Datasets

MatterTune provides support for various dataset formats and sources commonly used in molecular and materials science. Here’s a detailed overview of each supported dataset type:

XYZ Dataset

Simple and widely used atomic structure format that can be read from XYZ files.

API Reference: mattertune.configs.XYZDatasetConfig

config = mt.configs.MatterTunerConfig(
    model=...,
    data=mt.configs.AutoSplitDataModuleConfig(
        dataset=mt.configs.XYZDatasetConfig(
            src="path/to/your/structures.xyz"
        ),
        train_split=0.8,
        batch_size=32
    ),
    trainer=...
)

ASE Database

Direct interface with ASE database files, supporting custom property keys for energy, forces, and stress.

API Reference: mattertune.configs.DBDatasetConfig

config = mt.configs.MatterTunerConfig(
    model=...,
    data=mt.configs.AutoSplitDataModuleConfig(
        dataset=mt.configs.DBDatasetConfig(
            src="path/to/your/database.db",
            energy_key="energy",  # optional: custom key for energy
            forces_key="forces",  # optional: custom key for forces
            stress_key="stress",  # optional: custom key for stress
            preload=True  # whether to load all data into memory
        ),
        train_split=0.8,
        batch_size=32
    ),
    trainer=...
)

Materials Project Dataset

Direct integration with the Materials Project database, allowing for custom queries and property retrieval.

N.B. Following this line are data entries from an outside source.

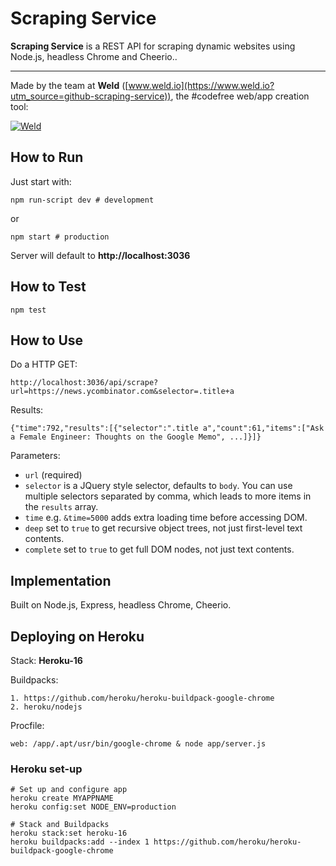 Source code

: # Scraping Service

**Scraping Service** is a REST API for scraping dynamic websites using Node.js, headless Chrome and Cheerio..

----------

Made by the team at **Weld** ([www.weld.io](https://www.weld.io?utm_source=github-scraping-service)), the #codefree web/app creation tool:

[![Weld](https://s3-eu-west-1.amazonaws.com/weld-social-and-blog/gif/weld_explained.gif?v2)](https://www.weld.io?utm_source=github-scraping-service)


## How to Run

Just start with:

	npm run-script dev # development

or

	npm start # production

Server will default to **http://localhost:3036**


## How to Test

	npm test


## How to Use

Do a HTTP GET:

	http://localhost:3036/api/scrape?url=https://news.ycombinator.com&selector=.title+a

Results:

	{"time":792,"results":[{"selector":".title a","count":61,"items":["Ask a Female Engineer: Thoughts on the Google Memo", ...]}]}

Parameters:

* `url` (required)
* `selector` is a JQuery style selector, defaults to `body`. You can use multiple selectors separated by comma, which leads to more items in the `results` array.
* `time` e.g. `&time=5000` adds extra loading time before accessing DOM.
* `deep` set to `true` to get recursive object trees, not just first-level text contents.
* `complete` set to `true` to get full DOM nodes, not just text contents.


## Implementation

Built on Node.js, Express, headless Chrome, Cheerio.


## Deploying on Heroku

Stack: **Heroku-16**

Buildpacks:

	1. https://github.com/heroku/heroku-buildpack-google-chrome
	2. heroku/nodejs

Procfile:

	web: /app/.apt/usr/bin/google-chrome & node app/server.js

### Heroku set-up

	# Set up and configure app
	heroku create MYAPPNAME
	heroku config:set NODE_ENV=production

	# Stack and Buildpacks
	heroku stack:set heroku-16
	heroku buildpacks:add --index 1 https://github.com/heroku/heroku-buildpack-google-chrome
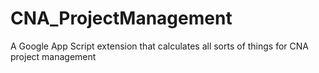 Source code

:# CNA_ProjectManagement
A Google App Script extension that calculates all sorts of things for CNA project management
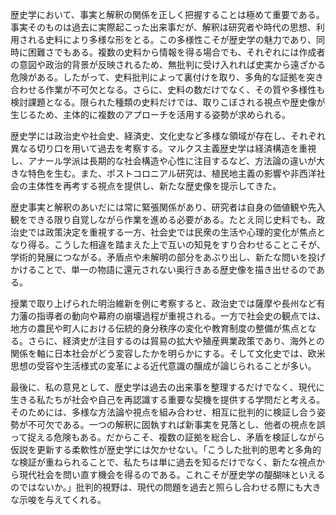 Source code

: 歴史学において、事実と解釈の関係を正しく把握することは極めて重要である。事実そのものは過去に実際起こった出来事だが、解釈は研究者や時代の思想、利用される史料により多様な形をとる。この多様性こそが歴史学の魅力であり、同時に困難さでもある。複数の史料から情報を得る場合でも、それぞれには作成者の意図や政治的背景が反映されるため、無批判に受け入れれば史実から遠ざかる危険がある。したがって、史料批判によって裏付けを取り、多角的な証拠を突き合わせる作業が不可欠となる。さらに、史料の数だけでなく、その質や多様性も検討課題となる。限られた種類の史料だけでは、取りこぼされる視点や歴史像が生じるため、主体的に複数のアプローチを活用する姿勢が求められる。

歴史学には政治史や社会史、経済史、文化史など多様な領域が存在し、それぞれ異なる切り口を用いて過去を考察する。マルクス主義歴史学は経済構造を重視し、アナール学派は長期的な社会構造や心性に注目するなど、方法論の違いが大きな特色を生む。また、ポストコロニアル研究は、植民地主義の影響や非西洋社会の主体性を再考する視点を提供し、新たな歴史像を提示してきた。

歴史事実と解釈のあいだには常に緊張関係があり、研究者は自身の価値観や先入観をできる限り自覚しながら作業を進める必要がある。たとえ同じ史料でも、政治史では政策決定を重視する一方、社会史では民衆の生活や心理的変化が焦点となり得る。こうした相違を踏まえた上で互いの知見をすり合わせることこそが、学術的発展につながる。矛盾点や未解明の部分をあぶり出し、新たな問いを投げかけることで、単一の物語に還元されない奥行きある歴史像を描き出せるのである。

授業で取り上げられた明治維新を例に考察すると、政治史では薩摩や長州など有力藩の指導者の動向や幕府の崩壊過程が重視される。一方で社会史の観点では、地方の農民や町人における伝統的身分秩序の変化や教育制度の整備が焦点となる。さらに、経済史が注目するのは貿易の拡大や殖産興業政策であり、海外との関係を軸に日本社会がどう変容したかを明らかにする。そして文化史では、欧米思想の受容や生活様式の変革による近代意識の醸成が論じられることが多い。

最後に、私の意見として、歴史学は過去の出来事を整理するだけでなく、現代に生きる私たちが社会や自己を再認識する重要な契機を提供する学問だと考える。そのためには、多様な方法論や視点を組み合わせ、相互に批判的に検証し合う姿勢が不可欠である。一つの解釈に固執すれば新事実を見落とし、他者の視点を誤って捉える危険もある。だからこそ、複数の証拠を総合し、矛盾を検証しながら仮説を更新する柔軟性が歴史学には欠かせない。「こうした批判的思考と多角的な検証が重ねられることで、私たちは単に過去を知るだけでなく、新たな視点から現代社会を問い直す機会を得るのである。これこそが歴史学の醍醐味といえるのではないか。」批判的視野は、現代の問題を過去と照らし合わせる際にも大きな示唆を与えてくれる。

API Reference: mattertune.configs.MPDatasetConfig

config = mt.configs.MatterTunerConfig(
    model=...,
    data=mt.configs.AutoSplitDataModuleConfig(
        dataset=mt.configs.MPDatasetConfig(
            api="YOUR_MP_API_KEY",
            fields=["structure", "formation_energy_per_atom", "band_gap"],
            query={"elements": ["Li", "Fe", "O"], "nelements": 3}
        ),
        train_split=0.8,
        batch_size=32
    ),
    trainer=...
)

Materials Project Trajectories (MPTraj)

Access to molecular dynamics trajectories from the Materials Project, with filtering options for system size and composition.

API Reference: mattertune.configs.MPTrajDatasetConfig

config = mt.configs.MatterTunerConfig(
    model=...,
    data=mt.configs.AutoSplitDataModuleConfig(
        dataset=mt.configs.MPTrajDatasetConfig(
            split="train",  # or "val"/"test"
            min_num_atoms=5,  # optional: minimum system size
            max_num_atoms=100,  # optional: maximum system size
            elements=["Li", "Na", "K"]  # optional: filter by elements
        ),
        train_split=0.8,
        batch_size=32
    ),
    trainer=...
)

Matbench Dataset

Access to the Matbench benchmark datasets for materials property prediction tasks.

API Reference: mattertune.configs.MatbenchDatasetConfig

config = mt.configs.MatterTunerConfig(
    model=...,
    data=mt.configs.AutoSplitDataModuleConfig(
        dataset=mt.configs.MatbenchDatasetConfig(
            task="matbench_mp_gap",  # specific Matbench task
            property_name="band_gap",  # optional: custom property name
            fold_idx=0  # which fold to use (0-4)
        ),
        train_split=0.8,
        batch_size=32
    ),
    trainer=...
)

OMAT24 Dataset

Access to the OMAT24 dataset used from FAIR Chemistry.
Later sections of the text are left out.